It seems every day we are getting closer to a Minority Report reality. This morning the New York Times is reporting on a new trend in retail, tracking your cell phone. The real nugget is that it is much more than that. Are we going to rise up against this perceived intrusion or are we slowly being desensitized for greater and greater privacy intrusions much like my friend the frog in the boiling water? While I want to talk about the purported subject of the New York Times article first, there is more that is troubling there.
Let’s talk first about the lead in to the article – WiFi tracking. Released in early 2012, Navizon’s Indoor Triangulation System (ITS) takes advantage of a ‘feature’ all of us smartphone wielding users provide. That feature is our inability to turn off WiFi on our device. The WiFi radio on our mobile still works even if not connected to an access point, meaning that systems like Navizon’s can pinpoint us even when we are not connected to anything.
The whitepaper that Navizon published focuses primarily on practical security uses for the technology. Such as users walking into a restricted location in your building. But the stalking feature is the most problematic for me. I don’t subscribe to Judge Brown’s analysis that by not turning off my device I am giving up my presumption of privacy. I think what this system does is stalking, plain and simple. With one caveat. Am I being put on notice of this when I enter into a space? Would you turn around if the supermarket told you they were tracking your movements when you entered?
The problem here is the value exchange. The store gets all the value from this system. I get nothing. Absolutely nothing. There is my issue.
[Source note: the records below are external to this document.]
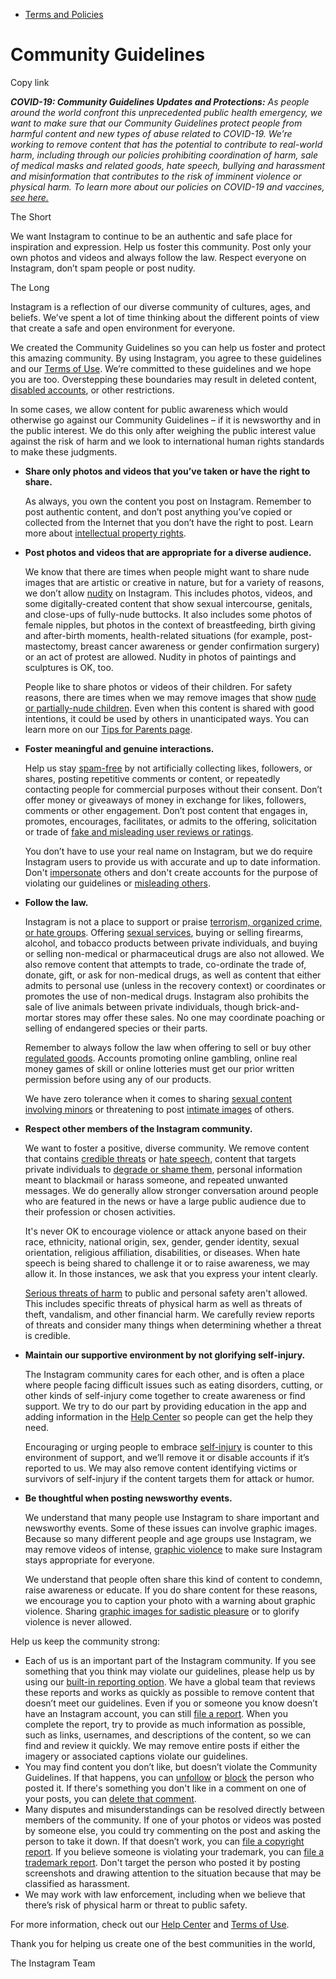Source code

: *   [Terms and Policies](https://help.instagram.com/1417489251945243/?helpref=breadcrumb)

Community Guidelines
====================

Copy link

_**COVID-19: Community Guidelines Updates and Protections:** As people around the world confront this unprecedented public health emergency, we want to make sure that our Community Guidelines protect people from harmful content and new types of abuse related to COVID-19. We’re working to remove content that has the potential to contribute to real-world harm, including through our policies prohibiting coordination of harm, sale of medical masks and related goods, hate speech, bullying and harassment and misinformation that contributes to the risk of imminent violence or physical harm. To learn more about our policies on COVID-19 and vaccines, [see here.](https://help.instagram.com/697825587576762?helpref=faq_content)_

The Short

We want Instagram to continue to be an authentic and safe place for inspiration and expression. Help us foster this community. Post only your own photos and videos and always follow the law. Respect everyone on Instagram, don’t spam people or post nudity.

The Long

Instagram is a reflection of our diverse community of cultures, ages, and beliefs. We’ve spent a lot of time thinking about the different points of view that create a safe and open environment for everyone.

We created the Community Guidelines so you can help us foster and protect this amazing community. By using Instagram, you agree to these guidelines and our [Terms of Use](https://www.instagram.com/legal/terms). We’re committed to these guidelines and we hope you are too. Overstepping these boundaries may result in deleted content, [disabled accounts](https://help.instagram.com/366993040048856?helpref=faq_content), or other restrictions.

In some cases, we allow content for public awareness which would otherwise go against our Community Guidelines – if it is newsworthy and in the public interest. We do this only after weighing the public interest value against the risk of harm and we look to international human rights standards to make these judgments.

*   **Share only photos and videos that you’ve taken or have the right to share.**
    
    As always, you own the content you post on Instagram. Remember to post authentic content, and don’t post anything you’ve copied or collected from the Internet that you don’t have the right to post. Learn more about [intellectual property rights](https://help.instagram.com/126382350847838?helpref=faq_content).
    
*   **Post photos and videos that are appropriate for a diverse audience.**
    
    We know that there are times when people might want to share nude images that are artistic or creative in nature, but for a variety of reasons, we don’t allow [nudity](https://l.instagram.com/?u=https%3A%2F%2Fwww.facebook.com%2Fcommunitystandards%2Fadult_nudity_sexual_activity&e=AT0nwbgq1P5z2j1KxiWxqT0QUMF5Gkd3UKvrCCSIeQbVMCiJpJ89_GBHAEJuZwhPXiYkhZCYnsz0gowHtWvmWLOcjIzVnR42PY5-a4xR3I1Tft5pzqo2vq6M3YlaE-LvFDiDEMAF-A2GN9Z933sr1g) on Instagram. This includes photos, videos, and some digitally-created content that show sexual intercourse, genitals, and close-ups of fully-nude buttocks. It also includes some photos of female nipples, but photos in the context of breastfeeding, birth giving and after-birth moments, health-related situations (for example, post-mastectomy, breast cancer awareness or gender confirmation surgery) or an act of protest are allowed. Nudity in photos of paintings and sculptures is OK, too.
    
    People like to share photos or videos of their children. For safety reasons, there are times when we may remove images that show [nude or partially-nude children](https://l.instagram.com/?u=https%3A%2F%2Fwww.facebook.com%2Fcommunitystandards%2Fchild_nudity_sexual_exploitation&e=AT0nwbgq1P5z2j1KxiWxqT0QUMF5Gkd3UKvrCCSIeQbVMCiJpJ89_GBHAEJuZwhPXiYkhZCYnsz0gowHtWvmWLOcjIzVnR42PY5-a4xR3I1Tft5pzqo2vq6M3YlaE-LvFDiDEMAF-A2GN9Z933sr1g). Even when this content is shared with good intentions, it could be used by others in unanticipated ways. You can learn more on our [Tips for Parents page](https://help.instagram.com/154475974694511/?helpref=faq_content).
    
*   **Foster meaningful and genuine interactions.**
    
    Help us stay [spam-free](https://l.instagram.com/?u=https%3A%2F%2Fwww.facebook.com%2Fcommunitystandards%2Fspam&e=AT0nwbgq1P5z2j1KxiWxqT0QUMF5Gkd3UKvrCCSIeQbVMCiJpJ89_GBHAEJuZwhPXiYkhZCYnsz0gowHtWvmWLOcjIzVnR42PY5-a4xR3I1Tft5pzqo2vq6M3YlaE-LvFDiDEMAF-A2GN9Z933sr1g) by not artificially collecting likes, followers, or shares, posting repetitive comments or content, or repeatedly contacting people for commercial purposes without their consent. Don’t offer money or giveaways of money in exchange for likes, followers, comments or other engagement. Don’t post content that engages in, promotes, encourages, facilitates, or admits to the offering, solicitation or trade of [fake and misleading user reviews or ratings](https://l.instagram.com/?u=https%3A%2F%2Fwww.facebook.com%2Fcommunitystandards%2Ffraud_deception&e=AT0nwbgq1P5z2j1KxiWxqT0QUMF5Gkd3UKvrCCSIeQbVMCiJpJ89_GBHAEJuZwhPXiYkhZCYnsz0gowHtWvmWLOcjIzVnR42PY5-a4xR3I1Tft5pzqo2vq6M3YlaE-LvFDiDEMAF-A2GN9Z933sr1g).
    
    You don’t have to use your real name on Instagram, but we do require Instagram users to provide us with accurate and up to date information. Don't [impersonate](https://l.instagram.com/?u=https%3A%2F%2Fwww.facebook.com%2Fcommunitystandards%2Fmisrepresentation&e=AT0nwbgq1P5z2j1KxiWxqT0QUMF5Gkd3UKvrCCSIeQbVMCiJpJ89_GBHAEJuZwhPXiYkhZCYnsz0gowHtWvmWLOcjIzVnR42PY5-a4xR3I1Tft5pzqo2vq6M3YlaE-LvFDiDEMAF-A2GN9Z933sr1g) others and don't create accounts for the purpose of violating our guidelines or [misleading others](https://l.instagram.com/?u=https%3A%2F%2Ftransparency.fb.com%2Fpolicies%2Fcommunity-standards%2Finauthentic-behavior%2F&e=AT0nwbgq1P5z2j1KxiWxqT0QUMF5Gkd3UKvrCCSIeQbVMCiJpJ89_GBHAEJuZwhPXiYkhZCYnsz0gowHtWvmWLOcjIzVnR42PY5-a4xR3I1Tft5pzqo2vq6M3YlaE-LvFDiDEMAF-A2GN9Z933sr1g).
    
*   **Follow the law.**
    
    Instagram is not a place to support or praise [terrorism, organized crime, or hate groups](https://l.instagram.com/?u=https%3A%2F%2Fwww.facebook.com%2Fcommunitystandards%2Fdangerous_individuals_organizations&e=AT0nwbgq1P5z2j1KxiWxqT0QUMF5Gkd3UKvrCCSIeQbVMCiJpJ89_GBHAEJuZwhPXiYkhZCYnsz0gowHtWvmWLOcjIzVnR42PY5-a4xR3I1Tft5pzqo2vq6M3YlaE-LvFDiDEMAF-A2GN9Z933sr1g). Offering [sexual services](https://l.instagram.com/?u=https%3A%2F%2Fwww.facebook.com%2Fcommunitystandards%2Fsexual_solicitation&e=AT0nwbgq1P5z2j1KxiWxqT0QUMF5Gkd3UKvrCCSIeQbVMCiJpJ89_GBHAEJuZwhPXiYkhZCYnsz0gowHtWvmWLOcjIzVnR42PY5-a4xR3I1Tft5pzqo2vq6M3YlaE-LvFDiDEMAF-A2GN9Z933sr1g), buying or selling firearms, alcohol, and tobacco products between private individuals, and buying or selling non-medical or pharmaceutical drugs are also not allowed. We also remove content that attempts to trade, co-ordinate the trade of, donate, gift, or ask for non-medical drugs, as well as content that either admits to personal use (unless in the recovery context) or coordinates or promotes the use of non-medical drugs. Instagram also prohibits the sale of live animals between private individuals, though brick-and-mortar stores may offer these sales. No one may coordinate poaching or selling of endangered species or their parts.
    
    Remember to always follow the law when offering to sell or buy other [regulated goods](https://l.instagram.com/?u=https%3A%2F%2Fwww.facebook.com%2Fcommunitystandards%2Fregulated_goods&e=AT0nwbgq1P5z2j1KxiWxqT0QUMF5Gkd3UKvrCCSIeQbVMCiJpJ89_GBHAEJuZwhPXiYkhZCYnsz0gowHtWvmWLOcjIzVnR42PY5-a4xR3I1Tft5pzqo2vq6M3YlaE-LvFDiDEMAF-A2GN9Z933sr1g). Accounts promoting online gambling, online real money games of skill or online lotteries must get our prior written permission before using any of our products.
    
    We have zero tolerance when it comes to sharing [sexual content involving minors](https://l.instagram.com/?u=https%3A%2F%2Fwww.facebook.com%2Fcommunitystandards%2Fchild_nudity_sexual_exploitation&e=AT0nwbgq1P5z2j1KxiWxqT0QUMF5Gkd3UKvrCCSIeQbVMCiJpJ89_GBHAEJuZwhPXiYkhZCYnsz0gowHtWvmWLOcjIzVnR42PY5-a4xR3I1Tft5pzqo2vq6M3YlaE-LvFDiDEMAF-A2GN9Z933sr1g) or threatening to post [intimate images](https://l.instagram.com/?u=https%3A%2F%2Fwww.facebook.com%2Fcommunitystandards%2Fsexual_exploitation_adults&e=AT0nwbgq1P5z2j1KxiWxqT0QUMF5Gkd3UKvrCCSIeQbVMCiJpJ89_GBHAEJuZwhPXiYkhZCYnsz0gowHtWvmWLOcjIzVnR42PY5-a4xR3I1Tft5pzqo2vq6M3YlaE-LvFDiDEMAF-A2GN9Z933sr1g) of others.
    
*   **Respect other members of the Instagram community.**
    
    We want to foster a positive, diverse community. We remove content that contains [credible threats](https://l.instagram.com/?u=https%3A%2F%2Fwww.facebook.com%2Fcommunitystandards%2Fcredible_violence&e=AT0nwbgq1P5z2j1KxiWxqT0QUMF5Gkd3UKvrCCSIeQbVMCiJpJ89_GBHAEJuZwhPXiYkhZCYnsz0gowHtWvmWLOcjIzVnR42PY5-a4xR3I1Tft5pzqo2vq6M3YlaE-LvFDiDEMAF-A2GN9Z933sr1g) or [hate speech](https://l.instagram.com/?u=https%3A%2F%2Fwww.facebook.com%2Fcommunitystandards%2Fhate_speech&e=AT0nwbgq1P5z2j1KxiWxqT0QUMF5Gkd3UKvrCCSIeQbVMCiJpJ89_GBHAEJuZwhPXiYkhZCYnsz0gowHtWvmWLOcjIzVnR42PY5-a4xR3I1Tft5pzqo2vq6M3YlaE-LvFDiDEMAF-A2GN9Z933sr1g), content that targets private individuals to [degrade or shame them](https://l.instagram.com/?u=https%3A%2F%2Fwww.facebook.com%2Fcommunitystandards%2Fbullying&e=AT0nwbgq1P5z2j1KxiWxqT0QUMF5Gkd3UKvrCCSIeQbVMCiJpJ89_GBHAEJuZwhPXiYkhZCYnsz0gowHtWvmWLOcjIzVnR42PY5-a4xR3I1Tft5pzqo2vq6M3YlaE-LvFDiDEMAF-A2GN9Z933sr1g), personal information meant to blackmail or harass someone, and repeated unwanted messages. We do generally allow stronger conversation around people who are featured in the news or have a large public audience due to their profession or chosen activities.
    
    It's never OK to encourage violence or attack anyone based on their race, ethnicity, national origin, sex, gender, gender identity, sexual orientation, religious affiliation, disabilities, or diseases. When hate speech is being shared to challenge it or to raise awareness, we may allow it. In those instances, we ask that you express your intent clearly.
    
    [Serious threats of harm](https://l.instagram.com/?u=https%3A%2F%2Fwww.facebook.com%2Fcommunitystandards%2Fcredible_violence&e=AT0nwbgq1P5z2j1KxiWxqT0QUMF5Gkd3UKvrCCSIeQbVMCiJpJ89_GBHAEJuZwhPXiYkhZCYnsz0gowHtWvmWLOcjIzVnR42PY5-a4xR3I1Tft5pzqo2vq6M3YlaE-LvFDiDEMAF-A2GN9Z933sr1g) to public and personal safety aren't allowed. This includes specific threats of physical harm as well as threats of theft, vandalism, and other financial harm. We carefully review reports of threats and consider many things when determining whether a threat is credible.
    
*   **Maintain our supportive environment by not glorifying self-injury.**
    
    The Instagram community cares for each other, and is often a place where people facing difficult issues such as eating disorders, cutting, or other kinds of self-injury come together to create awareness or find support. We try to do our part by providing education in the app and adding information in the [Help Center](https://help.instagram.com/) so people can get the help they need.
    
    Encouraging or urging people to embrace [self-injury](https://l.instagram.com/?u=https%3A%2F%2Fwww.facebook.com%2Fcommunitystandards%2Fsuicide_self_injury_violence&e=AT0nwbgq1P5z2j1KxiWxqT0QUMF5Gkd3UKvrCCSIeQbVMCiJpJ89_GBHAEJuZwhPXiYkhZCYnsz0gowHtWvmWLOcjIzVnR42PY5-a4xR3I1Tft5pzqo2vq6M3YlaE-LvFDiDEMAF-A2GN9Z933sr1g) is counter to this environment of support, and we’ll remove it or disable accounts if it’s reported to us. We may also remove content identifying victims or survivors of self-injury if the content targets them for attack or humor.
    
*   **Be thoughtful when posting newsworthy events.**
    
    We understand that many people use Instagram to share important and newsworthy events. Some of these issues can involve graphic images. Because so many different people and age groups use Instagram, we may remove videos of intense, [graphic violence](https://l.instagram.com/?u=https%3A%2F%2Fwww.facebook.com%2Fcommunitystandards%2Fgraphic_violence&e=AT0nwbgq1P5z2j1KxiWxqT0QUMF5Gkd3UKvrCCSIeQbVMCiJpJ89_GBHAEJuZwhPXiYkhZCYnsz0gowHtWvmWLOcjIzVnR42PY5-a4xR3I1Tft5pzqo2vq6M3YlaE-LvFDiDEMAF-A2GN9Z933sr1g) to make sure Instagram stays appropriate for everyone.
    
    We understand that people often share this kind of content to condemn, raise awareness or educate. If you do share content for these reasons, we encourage you to caption your photo with a warning about graphic violence. Sharing [graphic images for sadistic pleasure](https://l.instagram.com/?u=https%3A%2F%2Fwww.facebook.com%2Fcommunitystandards%2Fcruel_insensitive&e=AT0nwbgq1P5z2j1KxiWxqT0QUMF5Gkd3UKvrCCSIeQbVMCiJpJ89_GBHAEJuZwhPXiYkhZCYnsz0gowHtWvmWLOcjIzVnR42PY5-a4xR3I1Tft5pzqo2vq6M3YlaE-LvFDiDEMAF-A2GN9Z933sr1g) or to glorify violence is never allowed.
    

Help us keep the community strong:

*   Each of us is an important part of the Instagram community. If you see something that you think may violate our guidelines, please help us by using our [built-in reporting option](https://help.instagram.com/165828726894770?helpref=faq_content). We have a global team that reviews these reports and works as quickly as possible to remove content that doesn’t meet our guidelines. Even if you or someone you know doesn’t have an Instagram account, you can still [file a report](https://help.instagram.com/contact/383679321740945). When you complete the report, try to provide as much information as possible, such as links, usernames, and descriptions of the content, so we can find and review it quickly. We may remove entire posts if either the imagery or associated captions violate our guidelines.
*   You may find content you don’t like, but doesn’t violate the Community Guidelines. If that happens, you can [unfollow](https://help.instagram.com/286340048138725?helpref=faq_content) or [block](https://help.instagram.com/426700567389543/?helpref=faq_content) the person who posted it. If there's something you don't like in a comment on one of your posts, you can [delete that comment](https://help.instagram.com/289098941190483?helpref=faq_content).
*   Many disputes and misunderstandings can be resolved directly between members of the community. If one of your photos or videos was posted by someone else, you could try commenting on the post and asking the person to take it down. If that doesn’t work, you can [file a copyright report](https://help.instagram.com/126382350847838?helpref=faq_content). If you believe someone is violating your trademark, you can [file a trademark report](https://help.instagram.com/222826637847963?helpref=faq_content). Don't target the person who posted it by posting screenshots and drawing attention to the situation because that may be classified as harassment.
*   We may work with law enforcement, including when we believe that there’s risk of physical harm or threat to public safety.

For more information, check out our [Help Center](https://help.instagram.com/) and [Terms of Use](https://l.instagram.com/?u=http%3A%2F%2Finstagram.com%2Flegal%2Fterms%2F%23&e=AT0nwbgq1P5z2j1KxiWxqT0QUMF5Gkd3UKvrCCSIeQbVMCiJpJ89_GBHAEJuZwhPXiYkhZCYnsz0gowHtWvmWLOcjIzVnR42PY5-a4xR3I1Tft5pzqo2vq6M3YlaE-LvFDiDEMAF-A2GN9Z933sr1g).

Thank you for helping us create one of the best communities in the world,

The Instagram Team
While some may analogize this to cookies for website access, I don’t think it is the same. I am accessing the store with my feet, not with my mobile device. What right does that give someone to query my mobile device, without my knowledge. By leaving my WiFi on, I am not consenting to this. By the way, my WiFi radio is unique in the world so I can be differentiated from everyone else in that store. So the argument that I am just tracking anonymous users is faulty on its face, if not in its practical implementation.
If you think this system is expensive, it is not. A flat fee of $250 per month and and additional $25 per sensing node, is all it takes to set this system up. As the commentary in Digital Trends by Francis Bea points out, “there’s something unnerving about the feeling that someone is watching us, which tends to send chills down our spines.”
The bigger problem is how easy it is to not invade the privacy of my phone and still be creepy. Companies like RetailNext uses video surveillance to do much of what Navizon does. Their cameras watch as consumers walk around a retail location and provide analytics to the store operators to better operate their store. I don’t know how many of the stores that I have patronized use this technology. I can imagine that it is more than one, and I have never been apprised that it was happening.
When we enter into places where photos of us may be taken and used by others, such as sporting stadiums, we are advised of such. We are told “by entering these premises you agree to video surveillance, or to the use of your image in any manner.” This is how your picture at that football game can be used on promotional materials for the next season.
I can imagine that this type of consumer stalking has been going on for many, many years. It wasn’t that long after the invention of the camera to be honest. Technology has just made it so much easier to do it. More troubling is the combination of that information with other technical information, and with tracking from other stores. Herein lies why we are all concerned about Big Data. That things that couldn’t be combined before can now be combined. Possibly in ways that we would never have thought to be ok. Or if we had known, it would have altered our behavior.
Maybe Europe is Right
This trend is troubling. I think we are the frog in the pot of water. Every day the heat is turned up alittle more until it is boiling. That seems to be the case. We get ok with a little privacy invasion, and the next thing happens. And then the next thing. Europe has long held that the right to privacy (whatever that means to you) is a basic, fundamental human right (Article 8 of the European Convention on Human Rights). Such a position makes it abit harder to use private information in ways that I had not intended when I gave it up. Given this increasing use of my information, maybe that is the better thing for all of us.